*How to complete this task*
Go through the records below and copy out every line holding "acties".

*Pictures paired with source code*
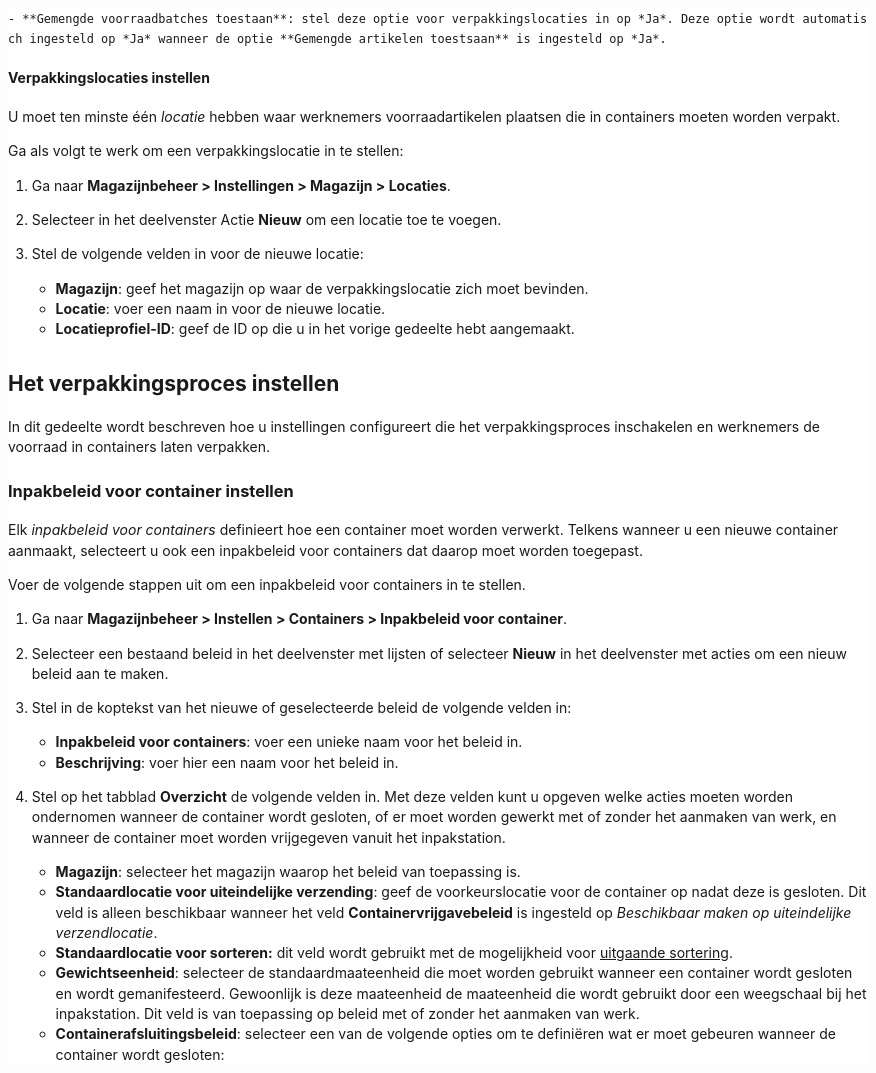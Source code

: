     - **Gemengde voorraadbatches toestaan**: stel deze optie voor verpakkingslocaties in op *Ja*. Deze optie wordt automatisch ingesteld op *Ja* wanneer de optie **Gemengde artikelen toestsaan** is ingesteld op *Ja*.

#### <a name="set-up-packing-locations"></a>Verpakkingslocaties instellen

U moet ten minste één *locatie* hebben waar werknemers voorraadartikelen plaatsen die in containers moeten worden verpakt.

Ga als volgt te werk om een verpakkingslocatie in te stellen:

1. Ga naar **Magazijnbeheer \> Instellingen \> Magazijn \> Locaties**.
1. Selecteer in het deelvenster Actie **Nieuw** om een locatie toe te voegen.
1. Stel de volgende velden in voor de nieuwe locatie:

    - **Magazijn**: geef het magazijn op waar de verpakkingslocatie zich moet bevinden.
    - **Locatie**: voer een naam in voor de nieuwe locatie.
    - **Locatieprofiel-ID**: geef de ID op die u in het vorige gedeelte hebt aangemaakt.

## <a name="set-up-the-packing-process"></a>Het verpakkingsproces instellen

In dit gedeelte wordt beschreven hoe u instellingen configureert die het verpakkingsproces inschakelen en werknemers de voorraad in containers laten verpakken.

### <a name="set-up-container-packing-policies"></a><a name="packing-policy"></a>Inpakbeleid voor container instellen

Elk *inpakbeleid voor containers* definieert hoe een container moet worden verwerkt. Telkens wanneer u een nieuwe container aanmaakt, selecteert u ook een inpakbeleid voor containers dat daarop moet worden toegepast.

Voer de volgende stappen uit om een inpakbeleid voor containers in te stellen.

1. Ga naar **Magazijnbeheer \> Instellen \> Containers \> Inpakbeleid voor container**.
1. Selecteer een bestaand beleid in het deelvenster met lijsten of selecteer **Nieuw** in het deelvenster met acties om een nieuw beleid aan te maken.
1. Stel in de koptekst van het nieuwe of geselecteerde beleid de volgende velden in:

    - **Inpakbeleid voor containers**: voer een unieke naam voor het beleid in.
    - **Beschrijving**: voer hier een naam voor het beleid in.

1. Stel op het tabblad **Overzicht** de volgende velden in. Met deze velden kunt u opgeven welke acties moeten worden ondernomen wanneer de container wordt gesloten, of er moet worden gewerkt met of zonder het aanmaken van werk, en wanneer de container moet worden vrijgegeven vanuit het inpakstation.

    - **Magazijn**: selecteer het magazijn waarop het beleid van toepassing is.
    - **Standaardlocatie voor uiteindelijke verzending**: geef de voorkeurslocatie voor de container op nadat deze is gesloten. Dit veld is alleen beschikbaar wanneer het veld **Containervrijgavebeleid** is ingesteld op *Beschikbaar maken op uiteindelijke verzendlocatie*.
    - **Standaardlocatie voor sorteren:** dit veld wordt gebruikt met de mogelijkheid voor [uitgaande sortering](outbound-sorting.md).
    - **Gewichtseenheid**: selecteer de standaardmaateenheid die moet worden gebruikt wanneer een container wordt gesloten en wordt gemanifesteerd. Gewoonlijk is deze maateenheid de maateenheid die wordt gebruikt door een weegschaal bij het inpakstation. Dit veld is van toepassing op beleid met of zonder het aanmaken van werk.
    - **Containerafsluitingsbeleid**: selecteer een van de volgende opties om te definiëren wat er moet gebeuren wanneer de container wordt gesloten:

*Result of the task*
1. Selecteer een bestaand beleid in het deelvenster met lijsten of selecteer **Nieuw** in het deelvenster met acties om een nieuw beleid aan te maken.
1. Stel op het tabblad **Overzicht** de volgende velden in. Met deze velden kunt u opgeven welke acties moeten worden ondernomen wanneer de container wordt gesloten, of er moet worden gewerkt met of zonder het aanmaken van werk, en wanneer de container moet worden vrijgegeven vanuit het inpakstation.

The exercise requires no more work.